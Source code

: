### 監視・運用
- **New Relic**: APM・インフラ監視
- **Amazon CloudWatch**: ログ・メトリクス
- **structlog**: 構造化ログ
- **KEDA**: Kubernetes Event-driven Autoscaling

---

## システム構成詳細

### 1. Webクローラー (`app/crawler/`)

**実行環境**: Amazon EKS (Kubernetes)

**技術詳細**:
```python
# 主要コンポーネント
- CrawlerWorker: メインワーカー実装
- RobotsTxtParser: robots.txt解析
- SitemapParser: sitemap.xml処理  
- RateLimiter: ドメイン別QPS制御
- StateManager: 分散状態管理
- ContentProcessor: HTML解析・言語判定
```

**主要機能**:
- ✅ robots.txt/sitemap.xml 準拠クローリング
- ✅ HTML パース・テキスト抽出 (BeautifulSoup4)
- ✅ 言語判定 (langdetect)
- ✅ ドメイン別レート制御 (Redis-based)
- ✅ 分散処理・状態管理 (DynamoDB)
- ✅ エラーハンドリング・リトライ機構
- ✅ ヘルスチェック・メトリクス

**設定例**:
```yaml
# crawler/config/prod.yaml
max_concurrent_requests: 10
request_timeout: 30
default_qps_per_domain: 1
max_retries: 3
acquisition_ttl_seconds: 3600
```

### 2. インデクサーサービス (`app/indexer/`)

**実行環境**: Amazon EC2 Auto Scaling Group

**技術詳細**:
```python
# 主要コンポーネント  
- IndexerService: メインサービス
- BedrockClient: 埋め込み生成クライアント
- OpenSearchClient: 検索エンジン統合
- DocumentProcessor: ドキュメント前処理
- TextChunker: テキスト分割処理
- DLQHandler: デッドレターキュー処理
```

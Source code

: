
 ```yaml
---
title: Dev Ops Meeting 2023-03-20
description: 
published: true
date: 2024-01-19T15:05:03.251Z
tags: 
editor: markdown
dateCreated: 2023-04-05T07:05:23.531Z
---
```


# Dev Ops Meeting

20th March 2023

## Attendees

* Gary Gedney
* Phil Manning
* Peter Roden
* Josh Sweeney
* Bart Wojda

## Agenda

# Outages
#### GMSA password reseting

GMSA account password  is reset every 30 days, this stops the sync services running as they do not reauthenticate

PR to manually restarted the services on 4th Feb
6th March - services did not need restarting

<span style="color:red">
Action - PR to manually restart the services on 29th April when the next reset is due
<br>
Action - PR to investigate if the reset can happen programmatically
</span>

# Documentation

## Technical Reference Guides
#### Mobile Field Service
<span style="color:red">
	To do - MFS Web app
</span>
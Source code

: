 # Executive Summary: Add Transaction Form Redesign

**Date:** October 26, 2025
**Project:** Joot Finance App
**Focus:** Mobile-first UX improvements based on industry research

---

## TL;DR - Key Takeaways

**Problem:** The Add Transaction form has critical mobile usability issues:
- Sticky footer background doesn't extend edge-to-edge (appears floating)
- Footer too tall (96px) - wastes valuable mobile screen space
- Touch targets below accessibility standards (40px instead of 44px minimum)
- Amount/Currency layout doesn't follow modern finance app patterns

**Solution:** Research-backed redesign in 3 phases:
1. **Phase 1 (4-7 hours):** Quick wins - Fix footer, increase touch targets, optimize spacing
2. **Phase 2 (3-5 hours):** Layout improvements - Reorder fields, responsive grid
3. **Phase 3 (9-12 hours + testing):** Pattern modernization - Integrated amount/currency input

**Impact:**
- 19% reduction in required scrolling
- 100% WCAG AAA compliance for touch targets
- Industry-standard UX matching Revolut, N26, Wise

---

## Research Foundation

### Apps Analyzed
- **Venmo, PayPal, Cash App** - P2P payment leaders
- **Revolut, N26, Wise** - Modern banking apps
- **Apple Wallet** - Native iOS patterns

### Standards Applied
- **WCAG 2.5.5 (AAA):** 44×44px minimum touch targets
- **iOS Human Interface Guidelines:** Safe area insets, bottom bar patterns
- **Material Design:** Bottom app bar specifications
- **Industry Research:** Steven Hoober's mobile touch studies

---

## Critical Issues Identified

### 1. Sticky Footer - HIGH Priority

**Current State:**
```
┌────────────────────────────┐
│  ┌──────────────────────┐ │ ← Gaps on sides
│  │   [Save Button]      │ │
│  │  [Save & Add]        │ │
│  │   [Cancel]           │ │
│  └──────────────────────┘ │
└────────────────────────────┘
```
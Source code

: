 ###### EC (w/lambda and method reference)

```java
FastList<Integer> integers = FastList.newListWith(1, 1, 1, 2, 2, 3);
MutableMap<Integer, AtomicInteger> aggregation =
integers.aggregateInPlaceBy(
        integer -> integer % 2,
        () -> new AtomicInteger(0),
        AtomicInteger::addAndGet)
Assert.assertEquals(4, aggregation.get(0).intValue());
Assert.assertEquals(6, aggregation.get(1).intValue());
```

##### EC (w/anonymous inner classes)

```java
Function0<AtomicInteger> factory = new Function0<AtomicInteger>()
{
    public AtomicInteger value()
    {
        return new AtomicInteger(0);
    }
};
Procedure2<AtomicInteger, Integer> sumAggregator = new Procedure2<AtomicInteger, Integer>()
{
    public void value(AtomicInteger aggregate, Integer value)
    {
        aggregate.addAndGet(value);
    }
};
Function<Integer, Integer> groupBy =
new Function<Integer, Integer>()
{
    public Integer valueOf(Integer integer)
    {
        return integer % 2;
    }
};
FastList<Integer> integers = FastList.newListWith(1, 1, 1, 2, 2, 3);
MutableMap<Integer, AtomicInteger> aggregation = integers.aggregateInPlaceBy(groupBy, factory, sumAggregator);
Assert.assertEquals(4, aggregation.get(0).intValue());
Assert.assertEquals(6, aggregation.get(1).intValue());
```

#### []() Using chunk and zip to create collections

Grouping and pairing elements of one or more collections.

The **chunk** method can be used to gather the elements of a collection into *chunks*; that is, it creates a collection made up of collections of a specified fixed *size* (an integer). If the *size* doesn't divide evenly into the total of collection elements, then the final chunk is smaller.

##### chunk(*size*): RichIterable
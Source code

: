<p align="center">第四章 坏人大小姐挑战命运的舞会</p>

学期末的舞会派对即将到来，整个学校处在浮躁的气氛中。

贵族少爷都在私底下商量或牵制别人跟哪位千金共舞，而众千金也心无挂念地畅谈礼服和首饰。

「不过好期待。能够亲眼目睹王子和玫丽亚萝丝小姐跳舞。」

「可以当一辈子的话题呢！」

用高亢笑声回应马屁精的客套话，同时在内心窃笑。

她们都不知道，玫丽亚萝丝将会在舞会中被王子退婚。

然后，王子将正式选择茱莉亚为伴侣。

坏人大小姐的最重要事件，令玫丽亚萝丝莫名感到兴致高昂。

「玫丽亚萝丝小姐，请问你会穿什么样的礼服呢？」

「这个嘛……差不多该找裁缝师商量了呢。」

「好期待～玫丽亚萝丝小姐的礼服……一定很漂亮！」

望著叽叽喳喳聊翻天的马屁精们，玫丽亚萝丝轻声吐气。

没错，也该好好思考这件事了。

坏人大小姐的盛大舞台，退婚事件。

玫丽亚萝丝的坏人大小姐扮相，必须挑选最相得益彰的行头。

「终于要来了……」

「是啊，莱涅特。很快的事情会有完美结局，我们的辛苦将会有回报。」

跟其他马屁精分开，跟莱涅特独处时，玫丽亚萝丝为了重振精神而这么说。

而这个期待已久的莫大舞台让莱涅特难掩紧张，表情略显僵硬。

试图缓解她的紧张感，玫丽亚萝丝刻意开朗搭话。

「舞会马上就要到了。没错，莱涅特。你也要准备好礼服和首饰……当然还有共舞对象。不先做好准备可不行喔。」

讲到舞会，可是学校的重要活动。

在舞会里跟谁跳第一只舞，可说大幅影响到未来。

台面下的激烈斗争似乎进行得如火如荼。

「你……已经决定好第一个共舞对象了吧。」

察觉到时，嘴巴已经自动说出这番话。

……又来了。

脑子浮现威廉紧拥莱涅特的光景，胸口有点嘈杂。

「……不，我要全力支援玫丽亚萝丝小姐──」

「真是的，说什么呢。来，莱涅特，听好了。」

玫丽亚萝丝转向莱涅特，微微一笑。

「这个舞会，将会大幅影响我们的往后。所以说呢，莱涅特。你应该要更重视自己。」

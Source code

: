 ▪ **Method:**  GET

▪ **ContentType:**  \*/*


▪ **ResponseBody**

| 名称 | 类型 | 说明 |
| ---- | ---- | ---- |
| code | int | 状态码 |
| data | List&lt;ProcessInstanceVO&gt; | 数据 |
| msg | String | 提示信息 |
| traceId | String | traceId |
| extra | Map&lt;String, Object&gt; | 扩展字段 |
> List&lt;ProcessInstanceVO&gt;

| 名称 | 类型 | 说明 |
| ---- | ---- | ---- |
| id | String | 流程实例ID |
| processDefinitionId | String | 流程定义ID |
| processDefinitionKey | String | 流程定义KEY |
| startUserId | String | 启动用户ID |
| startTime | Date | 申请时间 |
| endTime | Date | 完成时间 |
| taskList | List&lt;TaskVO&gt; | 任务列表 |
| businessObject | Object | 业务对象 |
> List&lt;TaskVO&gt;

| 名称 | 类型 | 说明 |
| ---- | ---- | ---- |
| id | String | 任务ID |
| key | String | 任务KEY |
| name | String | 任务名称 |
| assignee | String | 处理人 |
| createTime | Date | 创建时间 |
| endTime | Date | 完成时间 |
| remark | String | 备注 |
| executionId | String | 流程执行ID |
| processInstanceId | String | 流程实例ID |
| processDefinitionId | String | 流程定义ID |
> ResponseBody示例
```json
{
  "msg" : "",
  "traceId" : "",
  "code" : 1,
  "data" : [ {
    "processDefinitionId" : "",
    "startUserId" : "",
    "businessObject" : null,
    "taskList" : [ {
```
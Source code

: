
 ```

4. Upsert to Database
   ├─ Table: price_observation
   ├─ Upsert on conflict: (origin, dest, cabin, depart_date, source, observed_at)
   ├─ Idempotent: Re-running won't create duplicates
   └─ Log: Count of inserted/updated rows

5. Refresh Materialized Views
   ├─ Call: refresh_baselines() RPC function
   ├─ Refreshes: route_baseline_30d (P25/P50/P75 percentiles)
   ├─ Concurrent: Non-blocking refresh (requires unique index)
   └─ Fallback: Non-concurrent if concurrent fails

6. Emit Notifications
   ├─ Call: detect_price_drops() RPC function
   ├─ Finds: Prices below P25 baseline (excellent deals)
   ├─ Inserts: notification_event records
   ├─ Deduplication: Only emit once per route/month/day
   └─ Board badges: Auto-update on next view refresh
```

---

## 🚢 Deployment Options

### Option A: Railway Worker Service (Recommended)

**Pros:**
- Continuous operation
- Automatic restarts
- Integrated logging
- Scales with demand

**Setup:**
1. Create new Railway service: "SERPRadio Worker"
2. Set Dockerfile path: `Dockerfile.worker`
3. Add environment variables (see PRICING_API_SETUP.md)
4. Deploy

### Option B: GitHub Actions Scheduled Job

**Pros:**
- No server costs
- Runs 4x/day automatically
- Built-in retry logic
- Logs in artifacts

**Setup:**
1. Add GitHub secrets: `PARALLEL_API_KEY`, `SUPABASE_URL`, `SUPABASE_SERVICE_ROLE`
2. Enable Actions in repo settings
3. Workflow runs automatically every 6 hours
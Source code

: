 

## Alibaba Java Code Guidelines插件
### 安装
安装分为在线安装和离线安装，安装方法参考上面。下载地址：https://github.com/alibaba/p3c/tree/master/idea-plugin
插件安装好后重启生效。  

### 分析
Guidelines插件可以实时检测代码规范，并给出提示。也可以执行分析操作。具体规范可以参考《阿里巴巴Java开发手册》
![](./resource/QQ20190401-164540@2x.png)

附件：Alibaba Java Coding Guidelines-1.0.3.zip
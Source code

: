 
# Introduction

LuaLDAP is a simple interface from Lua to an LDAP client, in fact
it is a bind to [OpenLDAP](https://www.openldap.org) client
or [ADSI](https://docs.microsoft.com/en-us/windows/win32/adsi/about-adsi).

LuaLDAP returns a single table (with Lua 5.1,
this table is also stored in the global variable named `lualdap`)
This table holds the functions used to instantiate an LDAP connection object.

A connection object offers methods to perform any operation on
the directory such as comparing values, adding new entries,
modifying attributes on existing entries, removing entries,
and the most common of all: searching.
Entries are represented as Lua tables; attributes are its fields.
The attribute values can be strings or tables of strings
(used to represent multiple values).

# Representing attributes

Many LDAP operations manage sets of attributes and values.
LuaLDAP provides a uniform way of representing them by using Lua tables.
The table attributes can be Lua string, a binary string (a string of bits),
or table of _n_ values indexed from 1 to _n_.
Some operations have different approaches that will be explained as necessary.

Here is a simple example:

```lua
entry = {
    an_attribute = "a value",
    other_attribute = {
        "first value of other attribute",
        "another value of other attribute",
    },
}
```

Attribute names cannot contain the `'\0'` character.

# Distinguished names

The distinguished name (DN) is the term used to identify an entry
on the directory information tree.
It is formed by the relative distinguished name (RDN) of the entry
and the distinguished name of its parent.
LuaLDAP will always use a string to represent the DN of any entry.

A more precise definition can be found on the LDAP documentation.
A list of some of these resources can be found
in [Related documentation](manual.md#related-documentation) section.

Try it> Take the listing above from its first line through the line containing "#### GMSA password reseting", and transcribe that stretch exactly, with no other lines.

Exercise answer>
Source code

:### 監視・運用
- **New Relic**: APM・インフラ監視
- **Amazon CloudWatch**: ログ・メトリクス
- **structlog**: 構造化ログ
- **KEDA**: Kubernetes Event-driven Autoscaling

---

## システム構成詳細

### 1. Webクローラー (`app/crawler/`)

**実行環境**: Amazon EKS (Kubernetes)

**技術詳細**:
```python
# 主要コンポーネント
- CrawlerWorker: メインワーカー実装
- RobotsTxtParser: robots.txt解析
- SitemapParser: sitemap.xml処理  
- RateLimiter: ドメイン別QPS制御
- StateManager: 分散状態管理
- ContentProcessor: HTML解析・言語判定
```

**主要機能**:
- ✅ robots.txt/sitemap.xml 準拠クローリング
- ✅ HTML パース・テキスト抽出 (BeautifulSoup4)
- ✅ 言語判定 (langdetect)
- ✅ ドメイン別レート制御 (Redis-based)
- ✅ 分散処理・状態管理 (DynamoDB)
- ✅ エラーハンドリング・リトライ機構
- ✅ ヘルスチェック・メトリクス

**設定例**:
```yaml
# crawler/config/prod.yaml
max_concurrent_requests: 10
request_timeout: 30
default_qps_per_domain: 1
max_retries: 3
acquisition_ttl_seconds: 3600
```

### 2. インデクサーサービス (`app/indexer/`)

**実行環境**: Amazon EC2 Auto Scaling Group

**技術詳細**:
```python
# 主要コンポーネント  
- IndexerService: メインサービス
- BedrockClient: 埋め込み生成クライアント
- OpenSearchClient: 検索エンジン統合
- DocumentProcessor: ドキュメント前処理
- TextChunker: テキスト分割処理
- DLQHandler: デッドレターキュー処理
```

Source code

:
 ```yaml
---
title: Dev Ops Meeting 2023-03-20
description: 
published: true
date: 2024-01-19T15:05:03.251Z
tags: 
editor: markdown
dateCreated: 2023-04-05T07:05:23.531Z
---
```


# Dev Ops Meeting

20th March 2023

## Attendees

* Gary Gedney
* Phil Manning
* Peter Roden
* Josh Sweeney
* Bart Wojda

## Agenda

# Outages
#### GMSA password reseting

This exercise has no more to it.